● **Record extracts**
┄┄┄┄┄┄
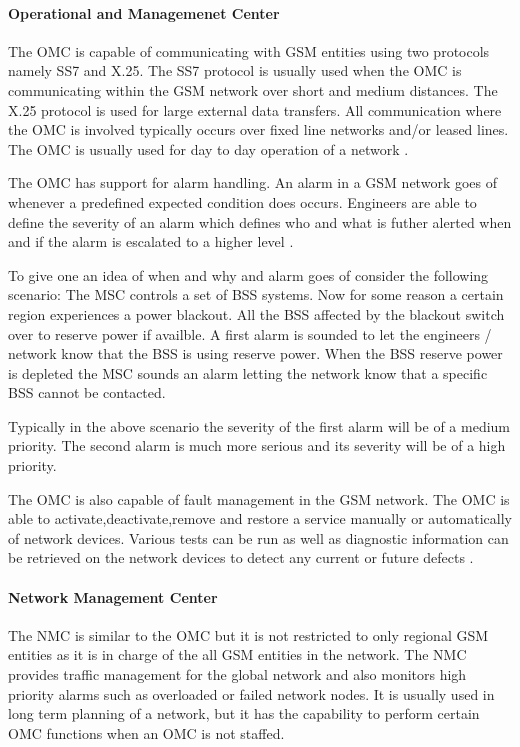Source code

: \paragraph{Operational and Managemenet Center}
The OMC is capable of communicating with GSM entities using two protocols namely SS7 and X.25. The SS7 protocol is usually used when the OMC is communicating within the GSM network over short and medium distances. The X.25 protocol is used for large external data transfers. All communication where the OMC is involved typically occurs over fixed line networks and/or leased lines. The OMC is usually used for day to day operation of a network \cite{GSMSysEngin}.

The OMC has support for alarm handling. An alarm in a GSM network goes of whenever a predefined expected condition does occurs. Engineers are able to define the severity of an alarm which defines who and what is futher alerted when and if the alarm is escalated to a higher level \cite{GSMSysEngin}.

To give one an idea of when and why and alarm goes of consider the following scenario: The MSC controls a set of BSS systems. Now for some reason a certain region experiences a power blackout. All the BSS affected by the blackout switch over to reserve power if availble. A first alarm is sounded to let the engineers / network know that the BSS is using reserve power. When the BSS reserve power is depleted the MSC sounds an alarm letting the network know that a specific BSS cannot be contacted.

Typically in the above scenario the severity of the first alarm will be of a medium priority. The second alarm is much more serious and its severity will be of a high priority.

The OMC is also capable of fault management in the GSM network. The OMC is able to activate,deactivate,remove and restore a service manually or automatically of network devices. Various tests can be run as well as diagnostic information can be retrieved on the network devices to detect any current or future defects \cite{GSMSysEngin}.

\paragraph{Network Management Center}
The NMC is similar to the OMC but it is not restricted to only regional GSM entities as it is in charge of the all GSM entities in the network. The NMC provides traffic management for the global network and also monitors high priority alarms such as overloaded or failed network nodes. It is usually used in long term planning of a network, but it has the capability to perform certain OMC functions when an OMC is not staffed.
┄┄┄┄┄┄
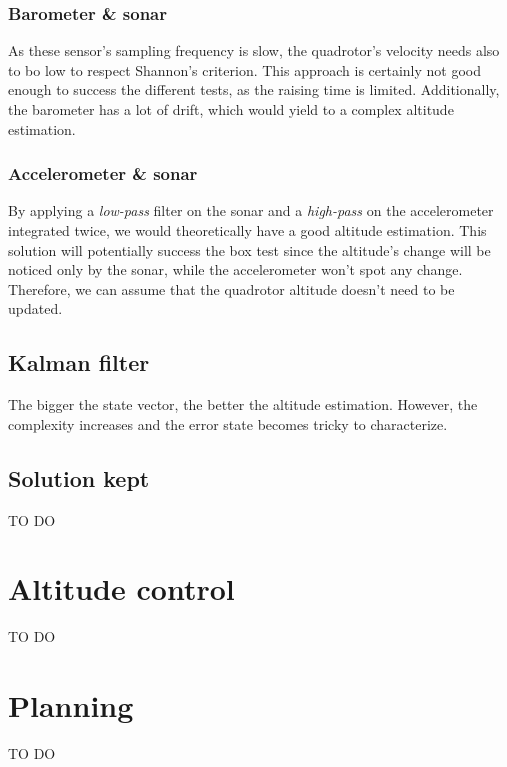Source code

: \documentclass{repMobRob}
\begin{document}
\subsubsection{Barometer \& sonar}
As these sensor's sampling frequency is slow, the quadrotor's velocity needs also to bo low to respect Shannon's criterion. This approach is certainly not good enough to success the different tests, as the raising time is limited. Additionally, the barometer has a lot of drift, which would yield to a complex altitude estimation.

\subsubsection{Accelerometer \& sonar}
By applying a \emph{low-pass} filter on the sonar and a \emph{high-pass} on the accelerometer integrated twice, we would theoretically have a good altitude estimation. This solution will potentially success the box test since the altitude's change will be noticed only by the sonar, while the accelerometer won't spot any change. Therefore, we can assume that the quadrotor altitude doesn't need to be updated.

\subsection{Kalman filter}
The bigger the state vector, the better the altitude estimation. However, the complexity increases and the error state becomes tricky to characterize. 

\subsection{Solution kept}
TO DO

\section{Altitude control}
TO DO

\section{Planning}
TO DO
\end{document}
┄┄┄┄┄┄
● **Work item**
A single number is the whole answer: the number of lines in the entries that include "paragraph".

● **Solution for this task**
2